- [PROBLEM] In the entries below, how many lines hold the string "condizione"? Answer with the number only.

+++

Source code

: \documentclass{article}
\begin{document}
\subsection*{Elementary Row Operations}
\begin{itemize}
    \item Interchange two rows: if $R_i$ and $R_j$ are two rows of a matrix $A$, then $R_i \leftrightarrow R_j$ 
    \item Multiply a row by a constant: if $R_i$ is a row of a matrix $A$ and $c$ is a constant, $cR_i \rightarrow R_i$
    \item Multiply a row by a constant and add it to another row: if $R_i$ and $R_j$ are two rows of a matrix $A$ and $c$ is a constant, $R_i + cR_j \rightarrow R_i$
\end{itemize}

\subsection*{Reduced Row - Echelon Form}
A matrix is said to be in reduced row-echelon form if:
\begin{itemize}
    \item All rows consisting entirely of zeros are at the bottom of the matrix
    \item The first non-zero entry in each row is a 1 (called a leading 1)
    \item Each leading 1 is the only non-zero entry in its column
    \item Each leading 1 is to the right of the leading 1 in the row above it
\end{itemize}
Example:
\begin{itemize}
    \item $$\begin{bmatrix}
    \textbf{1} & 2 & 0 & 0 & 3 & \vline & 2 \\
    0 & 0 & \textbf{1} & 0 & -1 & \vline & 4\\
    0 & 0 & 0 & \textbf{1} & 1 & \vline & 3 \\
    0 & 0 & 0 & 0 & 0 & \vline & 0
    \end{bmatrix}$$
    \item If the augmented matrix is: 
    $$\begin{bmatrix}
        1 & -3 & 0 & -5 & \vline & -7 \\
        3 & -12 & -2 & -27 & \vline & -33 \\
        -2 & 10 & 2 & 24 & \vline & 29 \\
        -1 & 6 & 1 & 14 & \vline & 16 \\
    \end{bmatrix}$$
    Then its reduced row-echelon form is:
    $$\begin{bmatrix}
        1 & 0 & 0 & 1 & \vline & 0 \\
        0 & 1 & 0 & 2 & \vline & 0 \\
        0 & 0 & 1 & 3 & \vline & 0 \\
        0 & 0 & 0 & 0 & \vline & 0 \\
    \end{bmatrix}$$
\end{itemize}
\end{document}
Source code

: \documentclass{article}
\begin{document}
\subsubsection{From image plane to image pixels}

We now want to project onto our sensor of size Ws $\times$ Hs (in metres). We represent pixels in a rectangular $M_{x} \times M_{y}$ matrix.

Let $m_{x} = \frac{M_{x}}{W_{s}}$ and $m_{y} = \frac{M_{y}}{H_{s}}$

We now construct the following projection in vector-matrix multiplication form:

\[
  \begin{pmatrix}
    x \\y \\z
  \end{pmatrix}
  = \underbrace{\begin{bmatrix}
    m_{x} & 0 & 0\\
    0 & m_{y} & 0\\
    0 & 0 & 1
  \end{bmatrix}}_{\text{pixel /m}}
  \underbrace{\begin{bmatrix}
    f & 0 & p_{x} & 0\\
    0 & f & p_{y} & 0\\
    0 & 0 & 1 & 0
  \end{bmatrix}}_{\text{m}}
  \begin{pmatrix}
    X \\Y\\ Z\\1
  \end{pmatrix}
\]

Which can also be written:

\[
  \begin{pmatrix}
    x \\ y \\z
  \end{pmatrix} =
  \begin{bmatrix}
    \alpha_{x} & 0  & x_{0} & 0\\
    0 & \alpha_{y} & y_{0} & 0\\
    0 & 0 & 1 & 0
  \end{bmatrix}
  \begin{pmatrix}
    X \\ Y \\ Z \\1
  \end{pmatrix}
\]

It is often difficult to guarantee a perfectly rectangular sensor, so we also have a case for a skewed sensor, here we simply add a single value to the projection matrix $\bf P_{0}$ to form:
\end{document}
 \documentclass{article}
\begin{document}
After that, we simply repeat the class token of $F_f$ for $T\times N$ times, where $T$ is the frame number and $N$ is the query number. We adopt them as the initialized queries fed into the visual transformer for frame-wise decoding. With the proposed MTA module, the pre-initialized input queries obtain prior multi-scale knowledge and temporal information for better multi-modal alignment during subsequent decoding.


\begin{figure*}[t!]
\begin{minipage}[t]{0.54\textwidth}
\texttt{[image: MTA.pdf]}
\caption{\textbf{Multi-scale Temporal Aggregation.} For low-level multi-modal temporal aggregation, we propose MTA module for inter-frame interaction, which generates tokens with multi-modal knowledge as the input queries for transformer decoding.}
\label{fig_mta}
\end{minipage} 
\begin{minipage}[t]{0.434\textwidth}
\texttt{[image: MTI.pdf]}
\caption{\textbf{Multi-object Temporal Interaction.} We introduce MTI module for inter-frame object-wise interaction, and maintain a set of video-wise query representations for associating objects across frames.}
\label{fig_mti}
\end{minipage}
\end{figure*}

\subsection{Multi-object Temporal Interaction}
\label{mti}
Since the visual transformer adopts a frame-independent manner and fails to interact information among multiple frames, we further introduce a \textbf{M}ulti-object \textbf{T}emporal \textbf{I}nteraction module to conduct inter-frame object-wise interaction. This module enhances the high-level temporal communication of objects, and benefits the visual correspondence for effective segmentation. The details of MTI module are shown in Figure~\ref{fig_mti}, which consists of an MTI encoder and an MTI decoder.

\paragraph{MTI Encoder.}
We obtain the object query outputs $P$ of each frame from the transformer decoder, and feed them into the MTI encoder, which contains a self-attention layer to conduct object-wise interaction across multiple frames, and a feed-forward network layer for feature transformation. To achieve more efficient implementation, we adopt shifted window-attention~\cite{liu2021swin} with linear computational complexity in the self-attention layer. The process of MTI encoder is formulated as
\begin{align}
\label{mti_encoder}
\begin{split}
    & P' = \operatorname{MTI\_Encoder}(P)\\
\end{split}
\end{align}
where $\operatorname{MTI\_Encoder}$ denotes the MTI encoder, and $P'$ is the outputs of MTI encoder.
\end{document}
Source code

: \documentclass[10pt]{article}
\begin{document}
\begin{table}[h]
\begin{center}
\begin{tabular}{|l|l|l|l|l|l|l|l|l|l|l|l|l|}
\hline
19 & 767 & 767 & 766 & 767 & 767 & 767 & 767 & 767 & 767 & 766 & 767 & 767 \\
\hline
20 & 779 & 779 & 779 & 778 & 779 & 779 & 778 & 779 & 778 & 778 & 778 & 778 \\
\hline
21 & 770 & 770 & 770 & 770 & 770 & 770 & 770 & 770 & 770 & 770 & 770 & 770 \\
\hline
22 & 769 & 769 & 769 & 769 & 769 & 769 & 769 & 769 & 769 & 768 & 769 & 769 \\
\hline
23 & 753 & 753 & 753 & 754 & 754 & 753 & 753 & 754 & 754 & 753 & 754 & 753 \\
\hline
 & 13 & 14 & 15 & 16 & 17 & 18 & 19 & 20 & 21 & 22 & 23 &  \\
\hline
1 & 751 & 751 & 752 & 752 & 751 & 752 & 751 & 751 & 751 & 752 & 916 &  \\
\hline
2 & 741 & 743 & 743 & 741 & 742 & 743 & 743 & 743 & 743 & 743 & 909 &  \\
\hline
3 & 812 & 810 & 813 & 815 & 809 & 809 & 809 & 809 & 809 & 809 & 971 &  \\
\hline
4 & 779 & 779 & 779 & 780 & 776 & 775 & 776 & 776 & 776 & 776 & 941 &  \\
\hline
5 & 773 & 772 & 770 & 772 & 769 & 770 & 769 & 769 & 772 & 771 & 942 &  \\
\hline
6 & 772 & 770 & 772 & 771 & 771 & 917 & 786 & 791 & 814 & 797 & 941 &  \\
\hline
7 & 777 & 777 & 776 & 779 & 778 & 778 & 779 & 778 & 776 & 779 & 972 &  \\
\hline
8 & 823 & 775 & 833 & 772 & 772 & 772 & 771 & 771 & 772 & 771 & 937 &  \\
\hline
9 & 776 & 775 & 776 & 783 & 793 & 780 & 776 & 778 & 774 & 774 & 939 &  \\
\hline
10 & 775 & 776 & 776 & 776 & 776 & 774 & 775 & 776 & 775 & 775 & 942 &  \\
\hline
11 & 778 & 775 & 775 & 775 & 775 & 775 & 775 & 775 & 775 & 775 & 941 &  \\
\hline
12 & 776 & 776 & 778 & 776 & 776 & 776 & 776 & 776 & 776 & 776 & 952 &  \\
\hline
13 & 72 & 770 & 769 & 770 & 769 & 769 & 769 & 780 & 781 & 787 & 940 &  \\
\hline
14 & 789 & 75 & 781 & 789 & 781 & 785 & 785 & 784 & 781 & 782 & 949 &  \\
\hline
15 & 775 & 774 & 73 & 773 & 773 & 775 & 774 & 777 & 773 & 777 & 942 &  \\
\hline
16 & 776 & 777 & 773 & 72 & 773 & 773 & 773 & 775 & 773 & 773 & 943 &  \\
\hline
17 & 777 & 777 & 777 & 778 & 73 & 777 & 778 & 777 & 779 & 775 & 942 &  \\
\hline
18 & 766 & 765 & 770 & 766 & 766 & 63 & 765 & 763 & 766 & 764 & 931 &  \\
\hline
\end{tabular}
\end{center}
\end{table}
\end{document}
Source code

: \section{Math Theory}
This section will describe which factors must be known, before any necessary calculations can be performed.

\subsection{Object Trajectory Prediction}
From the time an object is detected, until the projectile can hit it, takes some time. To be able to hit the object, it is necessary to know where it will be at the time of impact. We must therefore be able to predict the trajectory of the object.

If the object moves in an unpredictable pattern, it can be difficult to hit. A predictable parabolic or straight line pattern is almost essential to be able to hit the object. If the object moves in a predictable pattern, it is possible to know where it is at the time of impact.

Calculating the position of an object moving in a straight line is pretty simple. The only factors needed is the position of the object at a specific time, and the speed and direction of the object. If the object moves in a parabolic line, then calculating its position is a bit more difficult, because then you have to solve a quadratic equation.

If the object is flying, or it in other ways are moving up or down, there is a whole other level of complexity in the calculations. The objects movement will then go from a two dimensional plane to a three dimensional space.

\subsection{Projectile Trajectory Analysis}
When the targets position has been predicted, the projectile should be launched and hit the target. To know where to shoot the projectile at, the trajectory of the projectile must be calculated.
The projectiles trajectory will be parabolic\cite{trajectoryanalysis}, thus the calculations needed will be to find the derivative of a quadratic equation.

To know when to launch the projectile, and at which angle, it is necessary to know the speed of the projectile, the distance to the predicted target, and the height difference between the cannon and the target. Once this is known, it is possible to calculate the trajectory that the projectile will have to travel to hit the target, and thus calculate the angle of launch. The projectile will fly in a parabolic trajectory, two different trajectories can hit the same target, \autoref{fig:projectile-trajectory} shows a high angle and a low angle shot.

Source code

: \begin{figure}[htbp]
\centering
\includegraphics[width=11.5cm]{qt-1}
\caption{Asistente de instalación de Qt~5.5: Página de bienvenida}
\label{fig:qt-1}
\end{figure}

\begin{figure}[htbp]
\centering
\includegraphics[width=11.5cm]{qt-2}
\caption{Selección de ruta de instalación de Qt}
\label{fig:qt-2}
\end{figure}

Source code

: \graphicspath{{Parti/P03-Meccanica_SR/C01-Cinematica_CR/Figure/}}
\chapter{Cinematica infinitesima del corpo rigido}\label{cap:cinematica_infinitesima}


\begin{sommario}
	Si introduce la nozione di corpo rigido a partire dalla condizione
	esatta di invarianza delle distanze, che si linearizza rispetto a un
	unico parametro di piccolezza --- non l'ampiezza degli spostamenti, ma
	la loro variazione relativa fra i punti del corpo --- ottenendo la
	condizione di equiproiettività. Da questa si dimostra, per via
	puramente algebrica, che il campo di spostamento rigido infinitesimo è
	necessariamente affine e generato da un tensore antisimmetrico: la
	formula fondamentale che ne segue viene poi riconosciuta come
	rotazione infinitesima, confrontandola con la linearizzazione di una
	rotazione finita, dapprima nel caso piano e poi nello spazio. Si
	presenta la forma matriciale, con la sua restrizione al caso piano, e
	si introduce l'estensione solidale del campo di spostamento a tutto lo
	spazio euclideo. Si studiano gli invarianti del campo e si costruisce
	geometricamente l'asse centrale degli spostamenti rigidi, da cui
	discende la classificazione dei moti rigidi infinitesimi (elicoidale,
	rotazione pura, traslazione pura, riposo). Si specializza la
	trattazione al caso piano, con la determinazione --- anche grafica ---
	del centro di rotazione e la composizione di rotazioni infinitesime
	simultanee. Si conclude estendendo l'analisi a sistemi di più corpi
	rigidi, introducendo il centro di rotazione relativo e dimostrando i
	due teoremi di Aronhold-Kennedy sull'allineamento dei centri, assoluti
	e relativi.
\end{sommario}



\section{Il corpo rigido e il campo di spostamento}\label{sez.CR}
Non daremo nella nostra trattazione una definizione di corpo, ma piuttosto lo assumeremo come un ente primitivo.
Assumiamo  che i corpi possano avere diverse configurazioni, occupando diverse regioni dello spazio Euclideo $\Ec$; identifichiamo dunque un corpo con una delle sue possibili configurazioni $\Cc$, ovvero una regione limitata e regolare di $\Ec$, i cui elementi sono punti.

+++

- [RESULT BELOW] 2